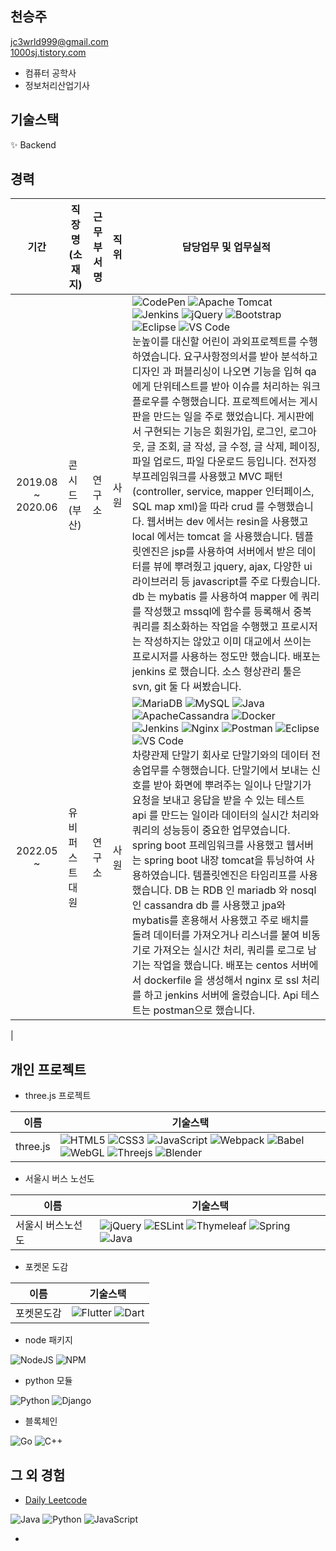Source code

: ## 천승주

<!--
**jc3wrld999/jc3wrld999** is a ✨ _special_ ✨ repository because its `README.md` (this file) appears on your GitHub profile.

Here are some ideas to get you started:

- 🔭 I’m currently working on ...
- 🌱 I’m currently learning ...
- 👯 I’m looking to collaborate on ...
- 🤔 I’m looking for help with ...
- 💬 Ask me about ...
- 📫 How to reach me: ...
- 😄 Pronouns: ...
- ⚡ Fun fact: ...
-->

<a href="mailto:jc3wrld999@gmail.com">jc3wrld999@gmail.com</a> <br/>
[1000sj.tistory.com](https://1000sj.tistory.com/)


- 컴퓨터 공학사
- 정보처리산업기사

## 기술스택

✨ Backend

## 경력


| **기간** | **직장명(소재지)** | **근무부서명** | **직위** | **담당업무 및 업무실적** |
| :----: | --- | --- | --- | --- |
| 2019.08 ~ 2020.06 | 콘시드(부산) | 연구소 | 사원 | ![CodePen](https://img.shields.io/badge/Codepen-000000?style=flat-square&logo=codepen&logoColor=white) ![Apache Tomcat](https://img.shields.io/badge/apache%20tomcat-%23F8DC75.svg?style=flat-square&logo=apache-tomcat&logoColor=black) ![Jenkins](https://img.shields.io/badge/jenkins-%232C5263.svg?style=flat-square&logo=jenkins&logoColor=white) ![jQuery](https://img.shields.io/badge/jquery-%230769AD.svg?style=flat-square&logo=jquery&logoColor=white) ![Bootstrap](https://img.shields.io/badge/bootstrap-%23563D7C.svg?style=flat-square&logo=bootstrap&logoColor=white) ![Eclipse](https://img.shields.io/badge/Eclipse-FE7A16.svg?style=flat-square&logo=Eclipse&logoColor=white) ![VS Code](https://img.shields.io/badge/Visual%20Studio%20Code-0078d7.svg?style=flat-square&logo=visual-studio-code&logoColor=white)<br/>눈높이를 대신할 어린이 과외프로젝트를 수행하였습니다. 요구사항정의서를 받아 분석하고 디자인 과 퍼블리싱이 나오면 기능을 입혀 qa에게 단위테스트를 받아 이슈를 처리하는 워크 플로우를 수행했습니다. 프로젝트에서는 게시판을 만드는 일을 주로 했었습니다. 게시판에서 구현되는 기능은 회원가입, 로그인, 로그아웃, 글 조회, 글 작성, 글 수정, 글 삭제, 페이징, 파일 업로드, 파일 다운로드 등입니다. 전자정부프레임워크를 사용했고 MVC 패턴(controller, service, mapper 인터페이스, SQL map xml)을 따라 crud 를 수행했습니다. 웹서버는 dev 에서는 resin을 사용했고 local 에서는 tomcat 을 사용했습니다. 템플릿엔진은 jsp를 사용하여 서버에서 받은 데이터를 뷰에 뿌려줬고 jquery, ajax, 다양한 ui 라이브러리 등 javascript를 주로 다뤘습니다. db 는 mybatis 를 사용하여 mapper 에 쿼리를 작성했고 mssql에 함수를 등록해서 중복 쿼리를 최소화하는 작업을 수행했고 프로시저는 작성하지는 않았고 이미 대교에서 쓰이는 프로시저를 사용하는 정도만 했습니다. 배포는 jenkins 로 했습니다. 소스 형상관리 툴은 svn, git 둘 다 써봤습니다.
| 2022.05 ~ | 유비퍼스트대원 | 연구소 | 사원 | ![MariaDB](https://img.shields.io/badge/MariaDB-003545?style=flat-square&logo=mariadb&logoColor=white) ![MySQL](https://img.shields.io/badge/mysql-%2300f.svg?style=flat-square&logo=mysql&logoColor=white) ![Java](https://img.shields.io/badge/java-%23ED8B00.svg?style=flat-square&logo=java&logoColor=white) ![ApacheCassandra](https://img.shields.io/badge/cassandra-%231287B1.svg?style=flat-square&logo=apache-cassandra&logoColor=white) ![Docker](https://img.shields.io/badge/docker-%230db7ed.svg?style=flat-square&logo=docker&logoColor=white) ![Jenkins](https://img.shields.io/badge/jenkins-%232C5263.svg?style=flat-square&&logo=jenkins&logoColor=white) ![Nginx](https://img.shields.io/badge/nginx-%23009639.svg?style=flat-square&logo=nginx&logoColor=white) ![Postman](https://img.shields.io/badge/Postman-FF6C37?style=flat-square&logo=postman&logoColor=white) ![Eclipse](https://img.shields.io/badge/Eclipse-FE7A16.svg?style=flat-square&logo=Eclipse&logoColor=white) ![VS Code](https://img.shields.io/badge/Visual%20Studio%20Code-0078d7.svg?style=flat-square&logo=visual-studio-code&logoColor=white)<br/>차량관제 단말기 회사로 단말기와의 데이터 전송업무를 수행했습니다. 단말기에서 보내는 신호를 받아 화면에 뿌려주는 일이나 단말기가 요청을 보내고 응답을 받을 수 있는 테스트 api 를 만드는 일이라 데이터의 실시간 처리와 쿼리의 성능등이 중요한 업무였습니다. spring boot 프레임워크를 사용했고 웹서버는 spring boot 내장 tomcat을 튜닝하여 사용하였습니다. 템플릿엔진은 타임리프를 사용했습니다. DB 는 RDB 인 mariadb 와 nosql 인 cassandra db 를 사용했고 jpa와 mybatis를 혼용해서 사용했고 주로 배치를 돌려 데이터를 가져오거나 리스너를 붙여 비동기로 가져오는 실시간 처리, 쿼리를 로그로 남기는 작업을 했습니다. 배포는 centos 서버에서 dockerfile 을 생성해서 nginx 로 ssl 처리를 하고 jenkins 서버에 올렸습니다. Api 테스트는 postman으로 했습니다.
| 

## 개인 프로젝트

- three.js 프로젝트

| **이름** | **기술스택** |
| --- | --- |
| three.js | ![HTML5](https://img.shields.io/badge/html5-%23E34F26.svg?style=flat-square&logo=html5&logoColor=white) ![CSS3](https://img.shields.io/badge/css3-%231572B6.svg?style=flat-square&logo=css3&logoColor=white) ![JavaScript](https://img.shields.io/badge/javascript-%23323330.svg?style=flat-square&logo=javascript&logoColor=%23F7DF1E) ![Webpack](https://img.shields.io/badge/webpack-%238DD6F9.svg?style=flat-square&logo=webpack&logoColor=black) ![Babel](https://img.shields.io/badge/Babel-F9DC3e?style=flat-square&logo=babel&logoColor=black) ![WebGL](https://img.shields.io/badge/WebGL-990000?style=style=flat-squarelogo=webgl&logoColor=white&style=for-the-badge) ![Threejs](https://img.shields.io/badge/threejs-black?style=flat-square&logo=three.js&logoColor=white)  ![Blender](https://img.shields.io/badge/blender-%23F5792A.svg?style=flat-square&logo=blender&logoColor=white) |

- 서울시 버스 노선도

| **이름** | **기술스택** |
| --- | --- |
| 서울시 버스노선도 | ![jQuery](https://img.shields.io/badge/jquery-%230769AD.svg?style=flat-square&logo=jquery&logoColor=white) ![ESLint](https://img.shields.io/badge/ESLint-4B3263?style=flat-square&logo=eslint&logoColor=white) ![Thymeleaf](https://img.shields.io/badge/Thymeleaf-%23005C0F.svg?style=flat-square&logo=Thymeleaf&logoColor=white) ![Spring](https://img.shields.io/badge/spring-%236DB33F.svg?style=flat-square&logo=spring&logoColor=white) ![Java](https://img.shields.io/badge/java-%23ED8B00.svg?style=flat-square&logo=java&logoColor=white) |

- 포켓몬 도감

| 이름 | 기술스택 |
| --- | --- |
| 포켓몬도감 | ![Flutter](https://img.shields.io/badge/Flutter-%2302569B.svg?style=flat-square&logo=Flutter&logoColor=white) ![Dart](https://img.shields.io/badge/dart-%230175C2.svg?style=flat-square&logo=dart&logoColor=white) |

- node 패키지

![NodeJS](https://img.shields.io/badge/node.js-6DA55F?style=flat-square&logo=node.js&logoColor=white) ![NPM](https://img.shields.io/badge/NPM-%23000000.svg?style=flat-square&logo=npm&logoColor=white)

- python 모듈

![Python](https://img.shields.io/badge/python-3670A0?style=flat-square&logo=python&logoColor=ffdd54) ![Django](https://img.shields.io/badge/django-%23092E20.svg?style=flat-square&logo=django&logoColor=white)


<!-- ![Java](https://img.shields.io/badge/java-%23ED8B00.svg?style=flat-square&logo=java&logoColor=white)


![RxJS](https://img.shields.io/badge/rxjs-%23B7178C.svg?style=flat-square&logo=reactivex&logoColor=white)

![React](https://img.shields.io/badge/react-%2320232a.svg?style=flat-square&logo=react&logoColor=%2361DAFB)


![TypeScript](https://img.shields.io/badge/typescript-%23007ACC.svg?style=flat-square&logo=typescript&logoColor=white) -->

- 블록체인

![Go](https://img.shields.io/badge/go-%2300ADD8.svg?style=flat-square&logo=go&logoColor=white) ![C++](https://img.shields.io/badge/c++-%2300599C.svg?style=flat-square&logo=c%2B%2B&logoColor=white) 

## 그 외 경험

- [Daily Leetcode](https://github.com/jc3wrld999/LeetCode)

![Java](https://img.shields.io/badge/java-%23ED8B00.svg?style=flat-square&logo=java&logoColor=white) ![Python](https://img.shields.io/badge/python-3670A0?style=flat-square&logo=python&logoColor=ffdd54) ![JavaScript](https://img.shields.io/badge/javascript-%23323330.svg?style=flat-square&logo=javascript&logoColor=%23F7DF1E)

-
────────
- _Work task_
The reply should consist only of the lines from the top of the material above through the line with "- 👯 I’m looking to collaborate on ...", printed exactly, pictures omitted.

- _Response area_
Source code

: ## 천승주

<!--
**jc3wrld999/jc3wrld999** is a ✨ _special_ ✨ repository because its `README.md` (this file) appears on your GitHub profile.

Here are some ideas to get you started:

- 🔭 I’m currently working on ...
- 🌱 I’m currently learning ...
- 👯 I’m looking to collaborate on ...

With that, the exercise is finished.